Defining interaction models for ML-assisted workflows
Structuring the end-to-end user journey
Translating model behavior into feedback users could actually read
Keeping product, engineering, and data science aligned

I owned how the product behaved as a system, not just how it looked.

05shift

Shift 1 — Making Machine Output Legible

ML systems produce probabilities and edge cases, not clean answers.

Before: PIDParse — raw ML output, no confidence hierarchy

After: DataSeer — color-coded entity detection with structured categorization by type and instance count

Why This Was Hard

Early iterations exposed raw outputs, which created friction:

Users struggled to understand what the system had detected
Confidence levels were unclear or not actionable
Errors required significant effort to locate

What I Changed

I focused on making model behavior visible and interpretable:

Introduced confidence-based visual indicators
Created mappings between detected entities, their position in the source document, and structured outputs
Designed patterns for inspecting model decisions and spotting uncertainty quickly

06shift

Shift 2 — Designing for Correction as a First-Class Interaction

Errors aren’t exceptions in ML systems — they’re expected.
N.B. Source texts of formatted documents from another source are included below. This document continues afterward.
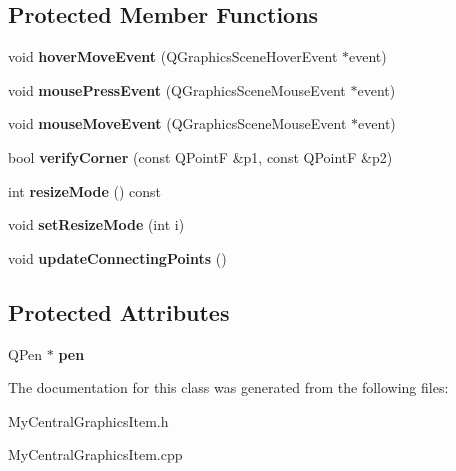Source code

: \subsection*{Protected Member Functions}
\begin{DoxyCompactItemize}
\item 
\hypertarget{class_my_central_graphics_item_a37c26b04ff0579568550e479aca6b4c7}{}void {\bfseries hover\+Move\+Event} (Q\+Graphics\+Scene\+Hover\+Event $\ast$event)\label{class_my_central_graphics_item_a37c26b04ff0579568550e479aca6b4c7}

\item 
\hypertarget{class_my_central_graphics_item_ac2eca49285c8f2058c8faab20ec46b48}{}void {\bfseries mouse\+Press\+Event} (Q\+Graphics\+Scene\+Mouse\+Event $\ast$event)\label{class_my_central_graphics_item_ac2eca49285c8f2058c8faab20ec46b48}

\item 
\hypertarget{class_my_central_graphics_item_a6b3c312c410910a45e0883e728312f3c}{}void {\bfseries mouse\+Move\+Event} (Q\+Graphics\+Scene\+Mouse\+Event $\ast$event)\label{class_my_central_graphics_item_a6b3c312c410910a45e0883e728312f3c}

\item 
\hypertarget{class_my_central_graphics_item_aa0d27bc8f661136a54a61e12d79e2386}{}bool {\bfseries verify\+Corner} (const Q\+Point\+F \&p1, const Q\+Point\+F \&p2)\label{class_my_central_graphics_item_aa0d27bc8f661136a54a61e12d79e2386}

\item 
\hypertarget{class_my_central_graphics_item_a7616ccc14383191dd0c69a0a3b3e4e2c}{}int {\bfseries resize\+Mode} () const \label{class_my_central_graphics_item_a7616ccc14383191dd0c69a0a3b3e4e2c}

\item 
\hypertarget{class_my_central_graphics_item_a37551f69c8e31e601036ceef0cc16a40}{}void {\bfseries set\+Resize\+Mode} (int i)\label{class_my_central_graphics_item_a37551f69c8e31e601036ceef0cc16a40}

\item 
\hypertarget{class_my_central_graphics_item_a3b8c5b13546c1f1e9eba541abe1aa89c}{}void {\bfseries update\+Connecting\+Points} ()\label{class_my_central_graphics_item_a3b8c5b13546c1f1e9eba541abe1aa89c}

\end{DoxyCompactItemize}
\subsection*{Protected Attributes}
\begin{DoxyCompactItemize}
\item 
\hypertarget{class_my_central_graphics_item_a64d9cd163863d34aa141ce8103dd8ec0}{}Q\+Pen $\ast$ {\bfseries pen}\label{class_my_central_graphics_item_a64d9cd163863d34aa141ce8103dd8ec0}

\end{DoxyCompactItemize}


The documentation for this class was generated from the following files\+:\begin{DoxyCompactItemize}
\item 
My\+Central\+Graphics\+Item.\+h\item 
My\+Central\+Graphics\+Item.\+cpp\end{DoxyCompactItemize}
You can’t design for perfection. The system needed to support continuous correction and refinement.

Correction flow — early whiteboard, Edit / Review / Accept / Reject states

Review Results — users remove incorrect matches, approve, and save within a structured validation flow

Why This Was Hard

Early designs treated validation as a secondary flow — something users did only when the model got something obviously wrong. This underestimated both the frequency of errors and the cognitive effort required to find and fix them in context.

What I Changed

I reframed correction as a core workflow:

Designed structured validation flows: confirm → edit → reclassify → approve
Enabled users to edit, reclassify, and override extracted entities directly in context — without leaving the document view
Reduced friction between document view and structured editing

07shift

Shift 3 — Structuring the End-to-End Workflow

Early prototypes emphasized capability over flow. Users had powerful tools but no clear sense of where they were in the process.

Launcher View — upload files and manage projects before extraction begins

Builder View — extract and group detected entities by type across the diagram

End-to-end flow — from project upload through extraction and review to export

Why This Was Hard

The product came from ML research, not workflow design. Each feature solved a discrete problem, but the stages weren’t connected. Users had to figure out their own path through the product.

What I Changed

I introduced a structured workflow model mapped to how the product actually worked:

Launcher View — ingestion entry point: upload files, create or manage projects
Builder View — extraction across three parallel tracks: Symbols, Tables, and Text
Review Process — validation: approve, correct, or reject model output before export
Clear transitions between steps, with support for targeted re-entry at any stage

08outcomes

Outcomes

Product

Turned a research prototype into a structured, usable workflow engineers could trust and act on
Established an interaction model extended into versioning, document comparison, SmartPlant integration, and collaborative workflows

Design Practice

Built a design system for DataSeer from the ground up
Standardized the design process across the team
Developed a UI onboarding process for incoming designers
Led the transition to Figma
Evangelized design thinking within an organization that came from ML research — shifting how the team approached product decisions

09reflection

Reflection

DataSeer reinforced something I think is key to designing AI-driven products: the model is not the product. The product is the system that helps a person interpret, act on, and trust what the model found.

That framing shaped most of the decisions I made here — from how confidence was surfaced, to how correction was structured, to keeping the human meaningfully in the loop rather than just approving outputs they couldn’t evaluate.